The Great Depression was a real economic crisis rooted in overinvestment and the crash of 1929, but fear and lack of confidence added many more years of pain as armchair economists around the country fled the markets and froze consumption in fear of what could happen. “Better safe than sorry” turned into a crisis of confidence that further brutalized the markets.
And then, Franklin D. Roosevelt would famously say, “The only thing we have to fear is fear itself.” One sentence, saying absolutely nothing concrete, changed the way we perceived the crisis, and led to a slow, but steady, rise in confidence that ultimately led us out of a perpetual economic doom. Every economic depression since, regardless of cause (oil scares, savings and loan failures, dot com busts, real estate busts) follows a similar pattern of recovery. Public confidence, ultimately, determines when the depression ends.

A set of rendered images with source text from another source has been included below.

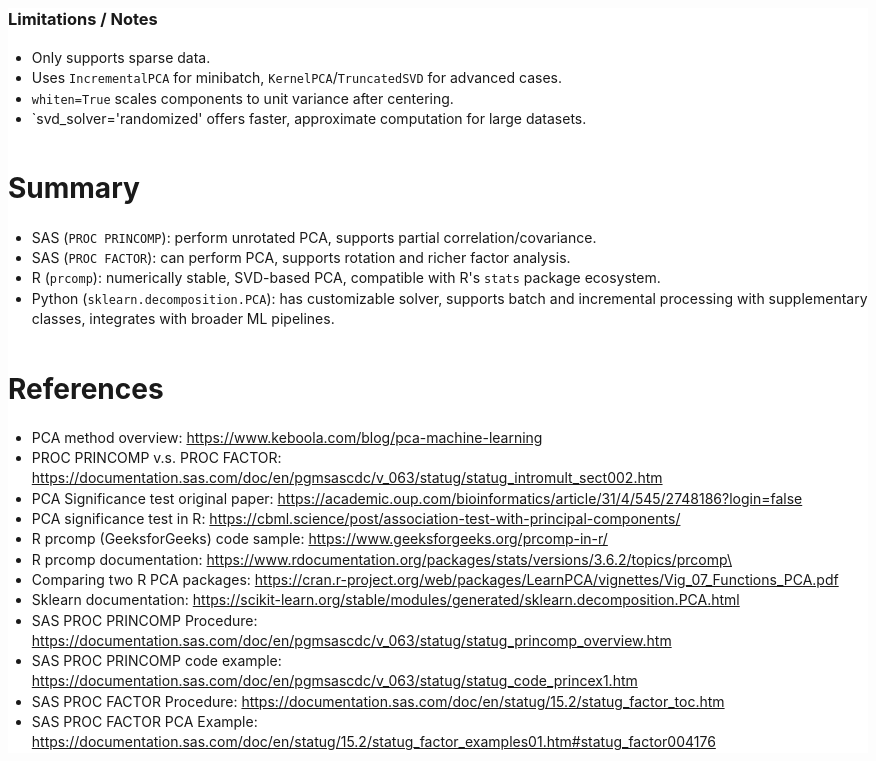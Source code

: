 ### Limitations / Notes
- Only supports sparse data.
- Uses `IncrementalPCA` for minibatch, `KernelPCA`/`TruncatedSVD` for advanced cases.
- `whiten=True` scales components to unit variance after centering.
- `svd_solver='randomized' offers faster, approximate computation for large datasets.

# Summary
- SAS (`PROC PRINCOMP`): perform unrotated PCA, supports partial correlation/covariance.
- SAS (`PROC FACTOR`): can perform PCA, supports rotation and richer factor analysis.
- R (`prcomp`): numerically stable, SVD-based PCA, compatible with R's `stats` package ecosystem.
- Python (`sklearn.decomposition.PCA`): has customizable solver, supports batch and incremental processing with supplementary classes, integrates with broader ML pipelines.


# References

- PCA method overview: https://www.keboola.com/blog/pca-machine-learning
- PROC PRINCOMP v.s. PROC FACTOR: https://documentation.sas.com/doc/en/pgmsascdc/v_063/statug/statug_intromult_sect002.htm
- PCA Significance test original paper: https://academic.oup.com/bioinformatics/article/31/4/545/2748186?login=false
- PCA significance test in R: https://cbml.science/post/association-test-with-principal-components/
- R prcomp (GeeksforGeeks) code sample: https://www.geeksforgeeks.org/prcomp-in-r/
- R prcomp documentation: https://www.rdocumentation.org/packages/stats/versions/3.6.2/topics/prcomp\
- Comparing two R PCA packages: https://cran.r-project.org/web/packages/LearnPCA/vignettes/Vig_07_Functions_PCA.pdf
- Sklearn documentation: https://scikit-learn.org/stable/modules/generated/sklearn.decomposition.PCA.html
- SAS PROC PRINCOMP Procedure: https://documentation.sas.com/doc/en/pgmsascdc/v_063/statug/statug_princomp_overview.htm
- SAS PROC PRINCOMP code example: https://documentation.sas.com/doc/en/pgmsascdc/v_063/statug/statug_code_princex1.htm
- SAS PROC FACTOR Procedure: https://documentation.sas.com/doc/en/statug/15.2/statug_factor_toc.htm
- SAS PROC FACTOR PCA Example: https://documentation.sas.com/doc/en/statug/15.2/statug_factor_examples01.htm#statug_factor004176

So what does all this have to do with swine flu (now known as the far less threatening-sounding H1N1)? Only six short years ago, SARS taught us several lessons in public health, most of which we quickly forgot. Perhaps the most notable: The fear of the disease often has a far greater impact than the disease itself.
Though 1,000 people died from SARS worldwide, we all know this pales in comparison to the deaths from seasonal flu every year. Yet, people canceled flights, donned the familiar surgical masks, and created an economic impact far greater than the reality of the outbreak. Much of this was fueled by the same “fear of what could happen”, and the “better safe than sorry” approach that prolongs most economic depressions.

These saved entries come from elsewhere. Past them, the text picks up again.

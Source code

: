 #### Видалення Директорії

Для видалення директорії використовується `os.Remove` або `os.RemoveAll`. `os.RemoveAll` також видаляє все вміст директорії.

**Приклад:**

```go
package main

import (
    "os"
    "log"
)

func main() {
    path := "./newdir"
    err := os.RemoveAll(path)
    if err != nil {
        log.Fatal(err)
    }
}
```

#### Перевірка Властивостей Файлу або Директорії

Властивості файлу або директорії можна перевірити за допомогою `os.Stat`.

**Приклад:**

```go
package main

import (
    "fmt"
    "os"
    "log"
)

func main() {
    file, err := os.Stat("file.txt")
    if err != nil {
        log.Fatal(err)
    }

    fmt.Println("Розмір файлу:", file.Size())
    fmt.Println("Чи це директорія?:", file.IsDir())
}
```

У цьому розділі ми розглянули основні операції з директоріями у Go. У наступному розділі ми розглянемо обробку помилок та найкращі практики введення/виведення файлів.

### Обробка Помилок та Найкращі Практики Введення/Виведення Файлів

In the end, the surgical mask was deemed of little value, and in the end, the public health message was honed down to “wash your hands” and “stay home if you’re sick.”
So, here we go again, with swine flu – doomed from the start by its name alone. Panic, dear, protectionism, face masks, and an economic impact far greater than the reality of the public health threat. The CDC stumbled in the first week of the scare, changing their recommendations sometimes twice daily and often out of step with local health departments. This, despite the fact that the plan of test-and-treat should have been for the sickest patients and those at risk for complication from the very beginning.
Closing schools turned out not to be the answer, and the face masks, once again, proved of little worth. All lessons we should have learned from SARS. Businesses suffered at a time they could ill afford to. An entire country (Mexico) and all its citizens were hung out to dry, leaving an already precautious neighbor on the brink.
Don’t get me wrong, a real pandemic is nothing to sniff at, and is still possible with H1N1. Even if it remains a mild illness, a pandemic could sicken a full one-third of the world’s population and lead to thousands of deaths. But you are still more likely to die of the seasonal flu in your lifetime, and you don’t shutter the doors every winter, or cancel your trip to Mexico.
The lessons are simple, and have not changed:
- Wash your hands frequently.
- If you do get sick, stay at home, and stay away from those most vulnerable.
- Seek treatment if you are at high risk for complication or are very ill.
- Do not seek treatment “just in case.”
And one more thing. Nothing turns a “scare” into a “crisis” more quickly than when someone yells, “The sky is falling! The sky is falling!”